Processo para realizar os testes de software

 

Processo de Desenvolvimento e Teste
Processo de Desenvolvimento e Teste

Em um processo de desenvolvimento de software, encontramos diferentes atividades que precisam ser realizadas para que um sistema seja disponibilizado para os usuários finais, como pode ser observado na figura acima. Se pensarmos em um processo genérico, sem levarmos em consideração se são processos ágeis ou tradicionais, encontramos um conjunto de passos e artefatos para essa finalidade.


A primeira coisa que precisamos criar antes de desenvolver um sistema é a sua documentação. Há diferentes formas de descrever essa documentação, como por exemplo, casos de uso, user stories, lista de requisitos, backlog list, entre outras.

No entanto, para verificar se o sistema foi construído conforme a sua documentação, existem atividades que são realizadas com esse objetivo. O teste de software é a arte de realizar uma simulação em um software, com o objetivo de encontrar defeitos. ¹ Esses testes podem ser realizados de forma planejada em paralelo ao desenvolvimento do sistema. Para isso é importante criar um roteiro de teste, que é composto por um conjunto de casos de teste. Esses casos de teste descrevem cenários com base nas regras de negócio descritas para o sistema.

Durante a execução dos testes, o sistema pode conter erros que devem ser cadastrados em um relatório de defeitos. Esse relatório é enviado para o desenvolvedor, para que ele possa reproduzir os defeitos e corrigi-los. Assim que os defeitos forem corrigidos, é importante realizar uma atividade de reteste para confirmar se o sistema não possui mais os erros encontrados.

Apesar da atividade de teste de software ter a intenção de livrar o sistema de erros, no entanto os testes conseguem identificar apenas a presença de defeitos, mas não a ausência deles. ²

Dessa forma, à medida que o sistema é testado e os erros são corrigidos, ainda no ambiente de desenvolvimento, mais confiança a equipe possui ao lançar o sistema em produção. Dessa forma, há uma chance maior de o sistema ser aceito pelos usuários e também há uma redução com manutenção de sistema referente à erros em produção.

Referências:

¹ MYERS, G. J. The Arts of Software Testing.

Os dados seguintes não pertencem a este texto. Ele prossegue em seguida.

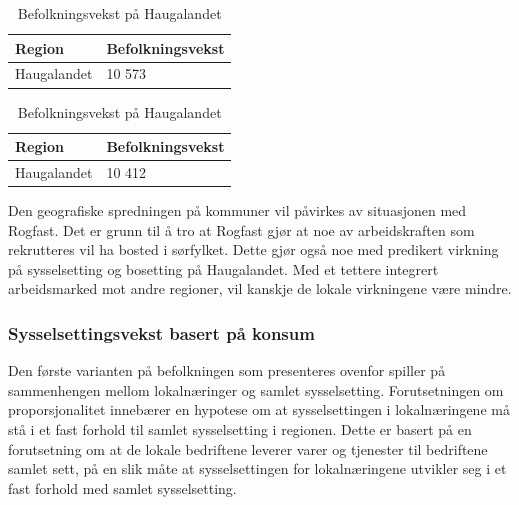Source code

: \documentclass[
]{article}
\begin{document}
\begin{table}

\caption{\label{tbl-fysisk}Befolkningsvekst på
Haugalandet}\begin{minipage}[t]{0.50\linewidth}

{\centering 

\begin{tabular}[t]{ll}
\toprule
Region & Befolkningsvekst\\
\midrule
Haugalandet & 10 573\\
\bottomrule
\end{tabular}

}

\end{minipage}%
%
\begin{minipage}[t]{0.50\linewidth}

{\centering 

\begin{tabular}[t]{ll}
\toprule
Region & Befolkningsvekst\\
\midrule
Haugalandet & 10 412\\
\bottomrule
\end{tabular}

}

\end{minipage}%

\end{table}

Den geografiske spredningen på kommuner vil påvirkes av situasjonen med
Rogfast. Det er grunn til å tro at Rogfast gjør at noe av arbeidskraften
som rekrutteres vil ha bosted i sørfylket. Dette gjør også noe med
predikert virkning på sysselsetting og bosetting på Haugalandet. Med et
tettere integrert arbeidsmarked mot andre regioner, vil kanskje de
lokale virkningene være mindre.

\hypertarget{sysselsettingsvekst-basert-puxe5-konsum}{%
\subsubsection{Sysselsettingsvekst basert på
konsum}\label{sysselsettingsvekst-basert-puxe5-konsum}}

Den første varianten på befolkningen som presenteres ovenfor spiller på
sammenhengen mellom lokalnæringer og samlet sysselsetting.
Forutsetningen om proporsjonalitet innebærer en hypotese om at
sysselsettingen i lokalnæringene må stå i et fast forhold til samlet
sysselsetting i regionen. Dette er basert på en forutsetning om at de
lokale bedriftene leverer varer og tjenester til bedriftene samlet sett,
på en slik måte at sysselsettingen for lokalnæringene utvikler seg i et
fast forhold med samlet sysselsetting.
\end{document}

² Dijkstra, E. A Case against the GO TO Statement.

segunda-feira, 25 de janeiro de 2021

A Pirâmide de teste e os Testes end-to-end

 





Testes “end-to-end” (E2E testing) são uma maneira de realizar testes atravessando todas as camadas da arquitetura de um sistema. Os testes são realizados do início ao fim, por exemplo, em uma arquitetura de sistema MVC (Model-View-Controller) os testes são realizados na camada de apresentação (view), validadando regras de negócio tratadas pelo controlador (controller) chegando até o modelo (model), onde os dados podem ser gravados e lidos a partir de um banco de dados.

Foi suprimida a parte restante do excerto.